— Saved data entries —
******************************

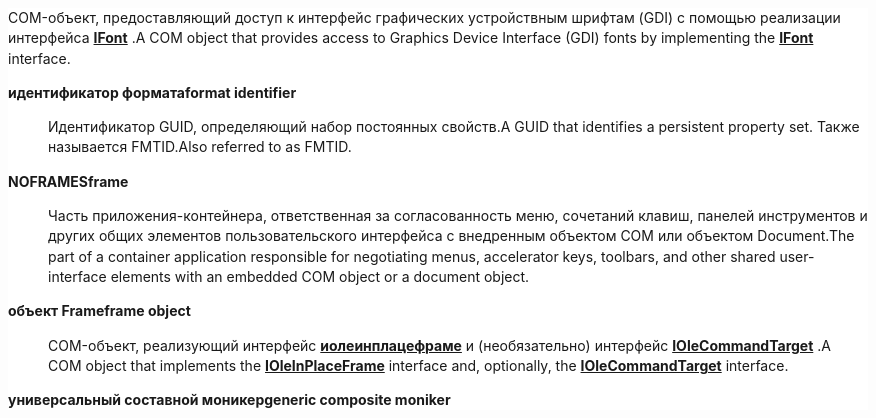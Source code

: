 <span data-ttu-id="634ec-291">COM-объект, предоставляющий доступ к интерфейс графических устройствным шрифтам (GDI) с помощью реализации интерфейса [**IFont**](/windows/desktop/api/OCIdl/nn-ocidl-ifont) .</span><span class="sxs-lookup"><span data-stu-id="634ec-291">A COM object that provides access to Graphics Device Interface (GDI) fonts by implementing the [**IFont**](/windows/desktop/api/OCIdl/nn-ocidl-ifont) interface.</span></span>

</dd> <dt>

<span data-ttu-id="634ec-292"><span id="com.format_identifier_gloss"></span><span id="COM.FORMAT_IDENTIFIER_GLOSS"></span>**идентификатор формата**</span><span class="sxs-lookup"><span data-stu-id="634ec-292"><span id="com.format_identifier_gloss"></span><span id="COM.FORMAT_IDENTIFIER_GLOSS"></span>**format identifier**</span></span>
</dt> <dd>

<span data-ttu-id="634ec-293">Идентификатор GUID, определяющий набор постоянных свойств.</span><span class="sxs-lookup"><span data-stu-id="634ec-293">A GUID that identifies a persistent property set.</span></span> <span data-ttu-id="634ec-294">Также называется FMTID.</span><span class="sxs-lookup"><span data-stu-id="634ec-294">Also referred to as FMTID.</span></span>

</dd> <dt>

<span data-ttu-id="634ec-295"><span id="com.frame_gloss"></span><span id="COM.FRAME_GLOSS"></span>**NOFRAMES**</span><span class="sxs-lookup"><span data-stu-id="634ec-295"><span id="com.frame_gloss"></span><span id="COM.FRAME_GLOSS"></span>**frame**</span></span>
</dt> <dd>

<span data-ttu-id="634ec-296">Часть приложения-контейнера, ответственная за согласованность меню, сочетаний клавиш, панелей инструментов и других общих элементов пользовательского интерфейса с внедренным объектом COM или объектом Document.</span><span class="sxs-lookup"><span data-stu-id="634ec-296">The part of a container application responsible for negotiating menus, accelerator keys, toolbars, and other shared user-interface elements with an embedded COM object or a document object.</span></span>

</dd> <dt>

<span data-ttu-id="634ec-297"><span id="com.frame_object_gloss"></span><span id="COM.FRAME_OBJECT_GLOSS"></span>**объект Frame**</span><span class="sxs-lookup"><span data-stu-id="634ec-297"><span id="com.frame_object_gloss"></span><span id="COM.FRAME_OBJECT_GLOSS"></span>**frame object**</span></span>
</dt> <dd>

<span data-ttu-id="634ec-298">COM-объект, реализующий интерфейс [**иолеинплацефраме**](/windows/desktop/api/OleIdl/nn-oleidl-ioleinplaceframe) и (необязательно) интерфейс [**IOleCommandTarget**](/windows/desktop/api/DocObj/nn-docobj-iolecommandtarget) .</span><span class="sxs-lookup"><span data-stu-id="634ec-298">A COM object that implements the [**IOleInPlaceFrame**](/windows/desktop/api/OleIdl/nn-oleidl-ioleinplaceframe) interface and, optionally, the [**IOleCommandTarget**](/windows/desktop/api/DocObj/nn-docobj-iolecommandtarget) interface.</span></span>

</dd> <dt>

<span data-ttu-id="634ec-299"><span id="com.generic_composite_moniker_gloss"></span><span id="COM.GENERIC_COMPOSITE_MONIKER_GLOSS"></span>**универсальный составной моникер**</span><span class="sxs-lookup"><span data-stu-id="634ec-299"><span id="com.generic_composite_moniker_gloss"></span><span id="COM.GENERIC_COMPOSITE_MONIKER_GLOSS"></span>**generic composite moniker**</span></span>
</dt> <dd>
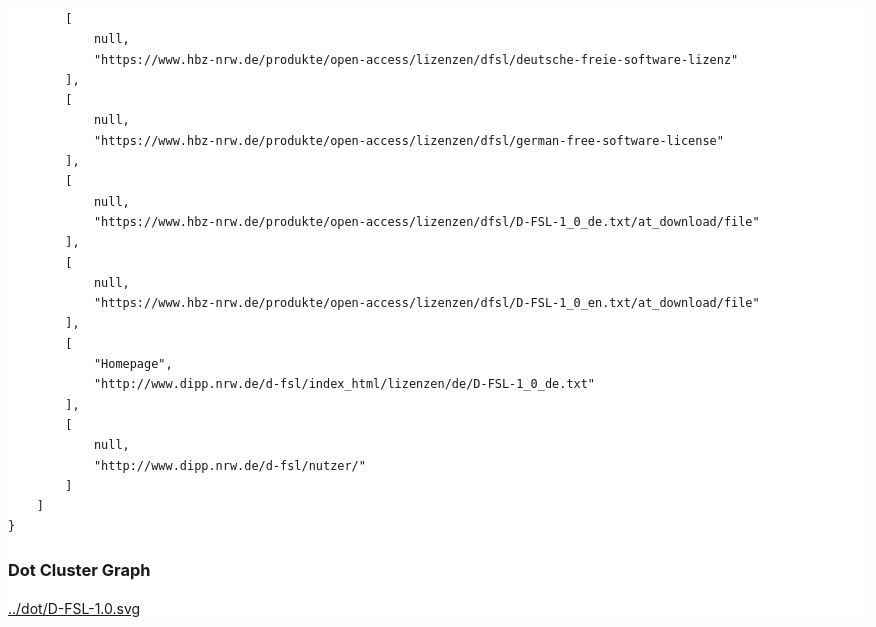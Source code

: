             [
                null,
                "https://www.hbz-nrw.de/produkte/open-access/lizenzen/dfsl/deutsche-freie-software-lizenz"
            ],
            [
                null,
                "https://www.hbz-nrw.de/produkte/open-access/lizenzen/dfsl/german-free-software-license"
            ],
            [
                null,
                "https://www.hbz-nrw.de/produkte/open-access/lizenzen/dfsl/D-FSL-1_0_de.txt/at_download/file"
            ],
            [
                null,
                "https://www.hbz-nrw.de/produkte/open-access/lizenzen/dfsl/D-FSL-1_0_en.txt/at_download/file"
            ],
            [
                "Homepage",
                "http://www.dipp.nrw.de/d-fsl/index_html/lizenzen/de/D-FSL-1_0_de.txt"
            ],
            [
                null,
                "http://www.dipp.nrw.de/d-fsl/nutzer/"
            ]
        ]
    }

### Dot Cluster Graph

[../dot/D-FSL-1.0.svg](../dot/D-FSL-1.0.svg "../dot/D-FSL-1.0.svg")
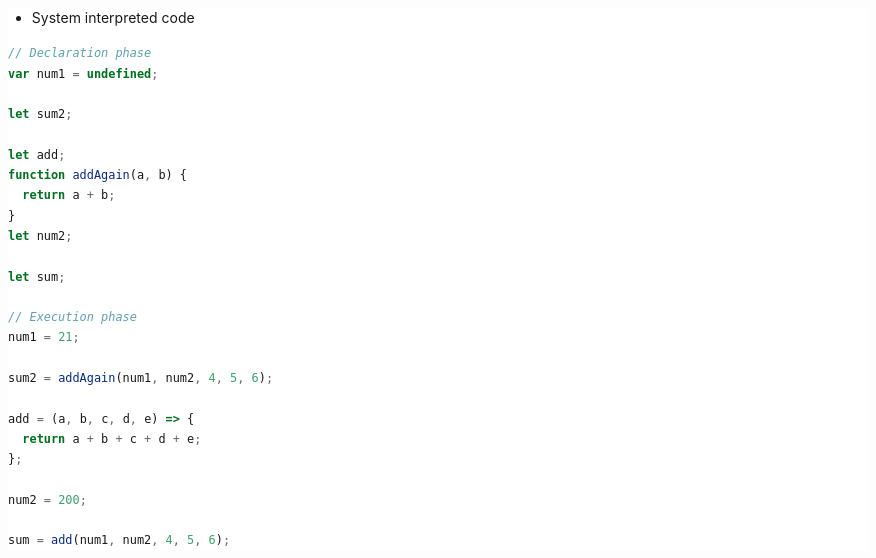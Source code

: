- System interpreted code

```js
// Declaration phase
var num1 = undefined;

let sum2;

let add;
function addAgain(a, b) {
  return a + b;
}
let num2;

let sum;

// Execution phase
num1 = 21;

sum2 = addAgain(num1, num2, 4, 5, 6);

add = (a, b, c, d, e) => {
  return a + b + c + d + e;
};

num2 = 200;

sum = add(num1, num2, 4, 5, 6);
```
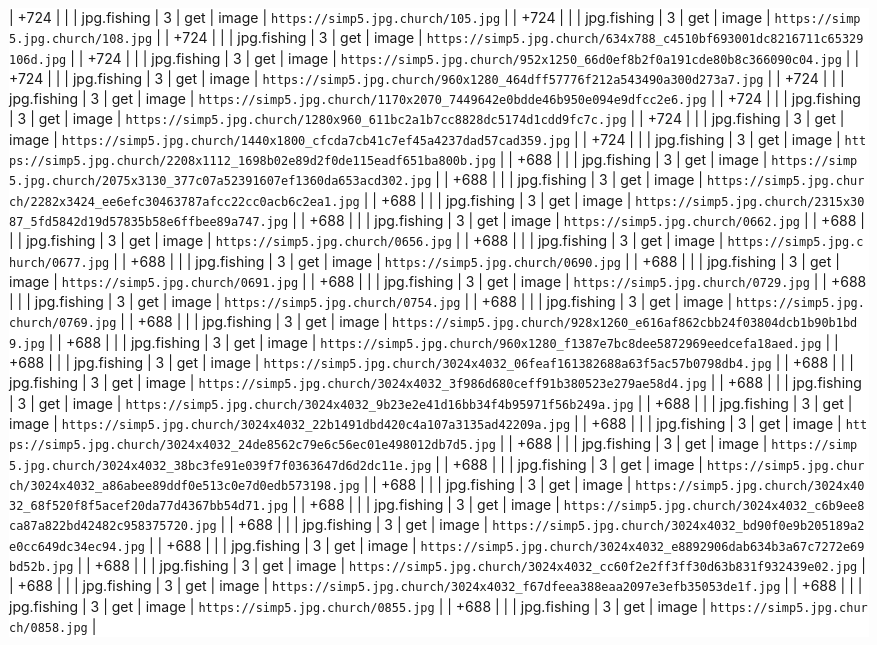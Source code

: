 | +724 |  |  | jpg.fishing | 3 | get | image | `https://simp5.jpg.church/105.jpg` |
| +724 |  |  | jpg.fishing | 3 | get | image | `https://simp5.jpg.church/108.jpg` |
| +724 |  |  | jpg.fishing | 3 | get | image | `https://simp5.jpg.church/634x788_c4510bf693001dc8216711c65329106d.jpg` |
| +724 |  |  | jpg.fishing | 3 | get | image | `https://simp5.jpg.church/952x1250_66d0ef8b2f0a191cde80b8c366090c04.jpg` |
| +724 |  |  | jpg.fishing | 3 | get | image | `https://simp5.jpg.church/960x1280_464dff57776f212a543490a300d273a7.jpg` |
| +724 |  |  | jpg.fishing | 3 | get | image | `https://simp5.jpg.church/1170x2070_7449642e0bdde46b950e094e9dfcc2e6.jpg` |
| +724 |  |  | jpg.fishing | 3 | get | image | `https://simp5.jpg.church/1280x960_611bc2a1b7cc8828dc5174d1cdd9fc7c.jpg` |
| +724 |  |  | jpg.fishing | 3 | get | image | `https://simp5.jpg.church/1440x1800_cfcda7cb41c7ef45a4237dad57cad359.jpg` |
| +724 |  |  | jpg.fishing | 3 | get | image | `https://simp5.jpg.church/2208x1112_1698b02e89d2f0de115eadf651ba800b.jpg` |
| +688 |  |  | jpg.fishing | 3 | get | image | `https://simp5.jpg.church/2075x3130_377c07a52391607ef1360da653acd302.jpg` |
| +688 |  |  | jpg.fishing | 3 | get | image | `https://simp5.jpg.church/2282x3424_ee6efc30463787afcc22cc0acb6c2ea1.jpg` |
| +688 |  |  | jpg.fishing | 3 | get | image | `https://simp5.jpg.church/2315x3087_5fd5842d19d57835b58e6ffbee89a747.jpg` |
| +688 |  |  | jpg.fishing | 3 | get | image | `https://simp5.jpg.church/0662.jpg` |
| +688 |  |  | jpg.fishing | 3 | get | image | `https://simp5.jpg.church/0656.jpg` |
| +688 |  |  | jpg.fishing | 3 | get | image | `https://simp5.jpg.church/0677.jpg` |
| +688 |  |  | jpg.fishing | 3 | get | image | `https://simp5.jpg.church/0690.jpg` |
| +688 |  |  | jpg.fishing | 3 | get | image | `https://simp5.jpg.church/0691.jpg` |
| +688 |  |  | jpg.fishing | 3 | get | image | `https://simp5.jpg.church/0729.jpg` |
| +688 |  |  | jpg.fishing | 3 | get | image | `https://simp5.jpg.church/0754.jpg` |
| +688 |  |  | jpg.fishing | 3 | get | image | `https://simp5.jpg.church/0769.jpg` |
| +688 |  |  | jpg.fishing | 3 | get | image | `https://simp5.jpg.church/928x1260_e616af862cbb24f03804dcb1b90b1bd9.jpg` |
| +688 |  |  | jpg.fishing | 3 | get | image | `https://simp5.jpg.church/960x1280_f1387e7bc8dee5872969eedcefa18aed.jpg` |
| +688 |  |  | jpg.fishing | 3 | get | image | `https://simp5.jpg.church/3024x4032_06feaf161382688a63f5ac57b0798db4.jpg` |
| +688 |  |  | jpg.fishing | 3 | get | image | `https://simp5.jpg.church/3024x4032_3f986d680ceff91b380523e279ae58d4.jpg` |
| +688 |  |  | jpg.fishing | 3 | get | image | `https://simp5.jpg.church/3024x4032_9b23e2e41d16bb34f4b95971f56b249a.jpg` |
| +688 |  |  | jpg.fishing | 3 | get | image | `https://simp5.jpg.church/3024x4032_22b1491dbd420c4a107a3135ad42209a.jpg` |
| +688 |  |  | jpg.fishing | 3 | get | image | `https://simp5.jpg.church/3024x4032_24de8562c79e6c56ec01e498012db7d5.jpg` |
| +688 |  |  | jpg.fishing | 3 | get | image | `https://simp5.jpg.church/3024x4032_38bc3fe91e039f7f0363647d6d2dc11e.jpg` |
| +688 |  |  | jpg.fishing | 3 | get | image | `https://simp5.jpg.church/3024x4032_a86abee89ddf0e513c0e7d0edb573198.jpg` |
| +688 |  |  | jpg.fishing | 3 | get | image | `https://simp5.jpg.church/3024x4032_68f520f8f5acef20da77d4367bb54d71.jpg` |
| +688 |  |  | jpg.fishing | 3 | get | image | `https://simp5.jpg.church/3024x4032_c6b9ee8ca87a822bd42482c958375720.jpg` |
| +688 |  |  | jpg.fishing | 3 | get | image | `https://simp5.jpg.church/3024x4032_bd90f0e9b205189a2e0cc649dc34ec94.jpg` |
| +688 |  |  | jpg.fishing | 3 | get | image | `https://simp5.jpg.church/3024x4032_e8892906dab634b3a67c7272e69bd52b.jpg` |
| +688 |  |  | jpg.fishing | 3 | get | image | `https://simp5.jpg.church/3024x4032_cc60f2e2ff3ff30d63b831f932439e02.jpg` |
| +688 |  |  | jpg.fishing | 3 | get | image | `https://simp5.jpg.church/3024x4032_f67dfeea388eaa2097e3efb35053de1f.jpg` |
| +688 |  |  | jpg.fishing | 3 | get | image | `https://simp5.jpg.church/0855.jpg` |
| +688 |  |  | jpg.fishing | 3 | get | image | `https://simp5.jpg.church/0858.jpg` |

******************************

Look above for lines with the word "addAgain" and copy them all.

function addAgain(a, b) {
sum2 = addAgain(num1, num2, 4, 5, 6);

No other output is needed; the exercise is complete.